How to Drive Engagement on 'Super Bowl Monday'

We all know about Super Bowl Sunday. But what about Super Bowl Monday? That’s right—many have suggested that the day after the big game should be a national holiday. Heinz even created a petition.

According to a recent survey by Robert Half, 27 percent of employees will skip work after the Super Bowl. We set out to determine whether employees are officially requesting Monday off as a day of PTO. Looking into our database of over 350,000 employees, it turns out that there is no significant hike in PTO taken the Monday after the Super Bowl.

But just because employees are not making their vacation request official, it doesn’t mean that company productivity won’t be a concern for HR. Productivity will likely take a timeout after a long night of celebrating (or mourning) the results of game day. In fact, the aforementioned survey also reveals that 72 percent HR managers think the Super Bowl should be a paid company holiday.

Assuming your office is staying open on Monday, HR can play a big part in helping employees keep their eyes on the ball.
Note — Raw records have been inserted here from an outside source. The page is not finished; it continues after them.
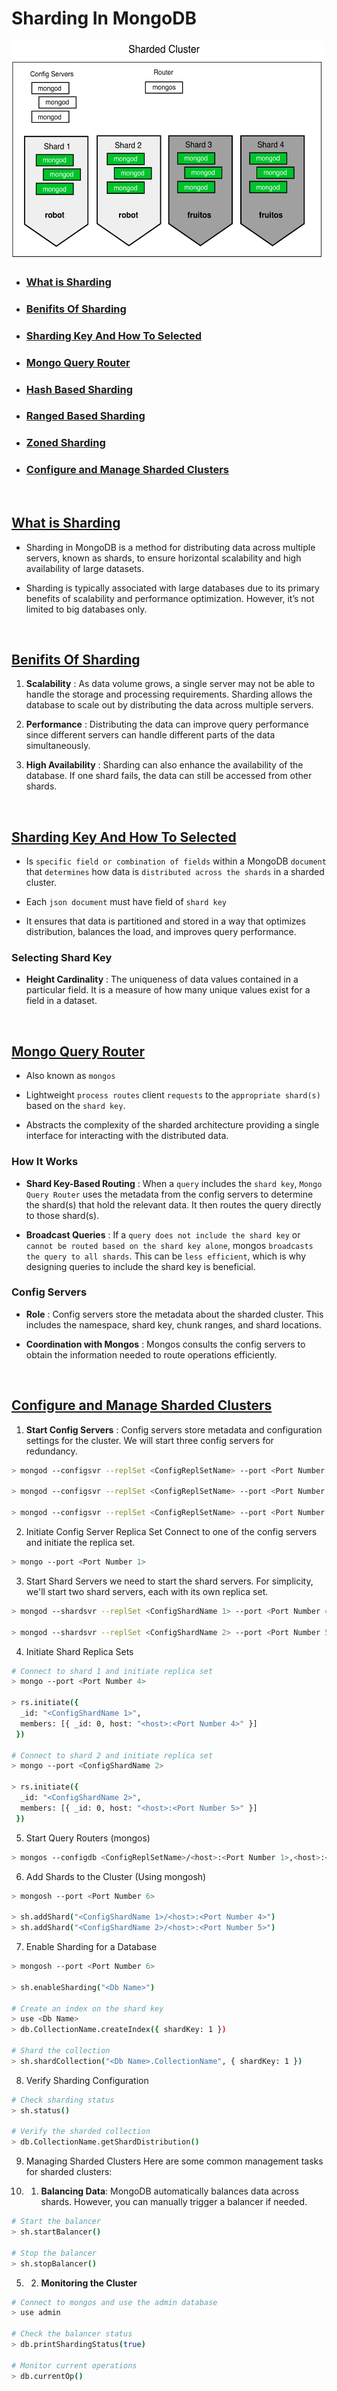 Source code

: # Sharding In MongoDB

<img src="shards.png" width=500 height=350 />

<br>

* ### [What is Sharding](#what-is-sharding)
* ### [Benifits Of Sharding](#benifits-of-sharding)
* ### [Sharding Key And How To Selected](#sharding-key-and-how-to-selected)
* ### [Mongo Query Router](#mongo-query-router)
* ### [Hash Based Sharding](#hash-based-sharding)
* ### [Ranged Based Sharding](#hash-based-sharding)
* ### [Zoned Sharding](#zoned-sharding)
* ### [Configure and Manage Sharded Clusters](#configure-and-manage-sharded-clusters)

<br>

## [What is Sharding](#what-is-sharding)
* Sharding in MongoDB is a method for distributing data across multiple servers, known as shards, to ensure horizontal scalability and high availability of large datasets.

* Sharding is typically associated with large databases due to its primary benefits of scalability and performance optimization. However, it’s not limited to big databases only.

<br>

## [Benifits Of Sharding](#benifits-of-sharding)

1. **Scalability** : As data volume grows, a single server may not be able to handle the storage and processing requirements. Sharding allows the database to scale out by distributing the data across multiple servers.

2. **Performance** : Distributing the data can improve query performance since different servers can handle different parts of the data simultaneously.

3. **High Availability** : Sharding can also enhance the availability of the database. If one shard fails, the data can still be accessed from other shards.

<br>

## [Sharding Key And How To Selected](#sharding-key-and-how-to-selected)

* Is `specific field or combination of fields` within a MongoDB `document` that `determines` how data is `distributed across the shards` in a sharded cluster.

* Each `json document` must have field of `shard key`

* It ensures that data is partitioned and stored in a way that optimizes distribution, balances the load, and improves query performance.


### Selecting Shard Key

* **Height Cardinality** : The uniqueness of data values contained in a particular field. It is a measure of how many unique values exist for a field in a dataset.


<br>

## [Mongo Query Router](#mongo-query-router)

* Also known as `mongos`

* Lightweight `process routes` client `requests` to the `appropriate shard(s)` based on the `shard key`.

* Abstracts the complexity of the sharded architecture providing a single interface for interacting with the distributed data.

### How It Works

* **Shard Key-Based Routing** : When a `query` includes the `shard key`, `Mongo Query Router` uses the metadata from the config servers to determine the shard(s) that hold the relevant data. It then routes the query directly to those shard(s).

* **Broadcast Queries** : If a `query does not include the shard key` or `cannot be routed based on the shard key alone`, mongos `broadcasts the query to all shards`. This can be `less efficient`, which is why designing queries to include the shard key is beneficial.

### Config Servers

* **Role** : Config servers store the metadata about the sharded cluster. This includes the namespace, shard key, chunk ranges, and shard locations.

* **Coordination with Mongos** : Mongos consults the config servers to obtain the information needed to route operations efficiently.

<br>

## [Configure and Manage Sharded Clusters](#configure-and-manage-sharded-clusters)
1. **Start Config Servers** : Config servers store metadata and configuration settings for the cluster. We will start three config servers for redundancy.
```sh
> mongod --configsvr --replSet <ConfigReplSetName> --port <Port Number 1> --dbpath <path 1>

> mongod --configsvr --replSet <ConfigReplSetName> --port <Port Number 2> --dbpath <path 2>

> mongod --configsvr --replSet <ConfigReplSetName> --port <Port Number 3> --dbpath <path 3>
```

2. Initiate Config Server Replica Set
Connect to one of the config servers and initiate the replica set.

```sh
> mongo --port <Port Number 1>
```

3. Start Shard Servers
we need to start the shard servers. For simplicity, we'll start two shard servers, each with its own replica set.

```sh
> mongod --shardsvr --replSet <ConfigShardName 1> --port <Port Number 4> --dbpath <path shard1>

> mongod --shardsvr --replSet <ConfigShardName 2> --port <Port Number 5> --dbpath <path shard2>
```

4. Initiate Shard Replica Sets
```sh
# Connect to shard 1 and initiate replica set
> mongo --port <Port Number 4>

> rs.initiate({
  _id: "<ConfigShardName 1>",
  members: [{ _id: 0, host: "<host>:<Port Number 4>" }]
 })

# Connect to shard 2 and initiate replica set
> mongo --port <ConfigShardName 2>

> rs.initiate({
  _id: "<ConfigShardName 2>",
  members: [{ _id: 0, host: "<host>:<Port Number 5>" }]
 })
```

5. Start Query Routers (mongos)
```sh
> mongos --configdb <ConfigReplSetName>/<host>:<Port Number 1>,<host>:<Port Number 2>,<host>:<Port Number --port <Port Number 6>
```

6. Add Shards to the Cluster (Using mongosh)
```sh
> mongosh --port <Port Number 6>

> sh.addShard("<ConfigShardName 1>/<host>:<Port Number 4>")
> sh.addShard("<ConfigShardName 2>/<host>:<Port Number 5>")
```

7. Enable Sharding for a Database
```sh
> mongosh --port <Port Number 6>

> sh.enableSharding("<Db Name>")

# Create an index on the shard key
> use <Db Name>
> db.CollectionName.createIndex({ shardKey: 1 })

# Shard the collection
> sh.shardCollection("<Db Name>.CollectionName", { shardKey: 1 })
```

8. Verify Sharding Configuration
```sh
# Check sharding status
> sh.status()

# Verify the sharded collection
> db.CollectionName.getShardDistribution()
```

9. Managing Sharded Clusters
Here are some common management tasks for sharded clusters:

5. 1. **Balancing Data**:
MongoDB automatically balances data across shards. However, you can manually trigger a balancer if needed.
```sh
# Start the balancer
> sh.startBalancer()

# Stop the balancer
> sh.stopBalancer()
```

5. 2. **Monitoring the Cluster**
```sh
# Connect to mongos and use the admin database
> use admin

# Check the balancer status
> db.printShardingStatus(true)

# Monitor current operations
> db.currentOp() 
```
Consider these five tips to help your team beat post-game burnout.

1. Embrace the Inevitability

The reality is that most of your employees are going to be at least a little bit tired, distracted, or moving more slowly than on a typical Monday. While you can’t force employees to stay focused, understand that Monday may well be a quiet day of mindless tasks for many employees. If you can accept this, you can offer thoughtful incentives to help engage employees throughout the day.

2. Arm Employees With Fuel

If past Super Bowls have led to employees trickling into the office much later than usual, incentivize their attendance with fresh bagels and coffee on Monday morning. Nothing gets employees up and moving like a company-sponsored “breakfast of champions” (in fact, we do this every Monday at Namely). This will help drive employees to start their day bright and early and give them an opportunity to rehash game highlights with coworkers.

3. Stock the Front Desk

In general, it’s a great idea to keep a small stash of ibuprofen on hand whenever a headache might arise. Whether employees celebrated a little too hard, punched the table after a bad play (party foul!), or simply couldn’t sleep because of their spouse shouting at the TV all night, anything you can do to help them get through the day will be a touchdown.

4. Plan Ahead

Work with managers to ensure that no major deadlines fall on Super Bowl Monday, as we’ll call it. Employees are unlikely to be at full capacity the day after the big game, so try to move any critical deadlines to account for the slow day.

5.  Break it Up

To help boost energy, create opportunities for employees to break up an otherwise long day. Consider screening the best commercials over lunch, or encourage managers to call a timeout and take their team out for a coffee break. If everyone is sitting at their desks, zoned out on their inbox, not much is going to get done.

One HR consulting firm estimates that employees who don’t show up on Monday will cost companies over $3 billion. Don’t be part of that losing statistic. Whichever team you’re rooting for this Sunday, get ready to be the office MVP come Super Bowl Monday. And whatever you do, don’t fumble it.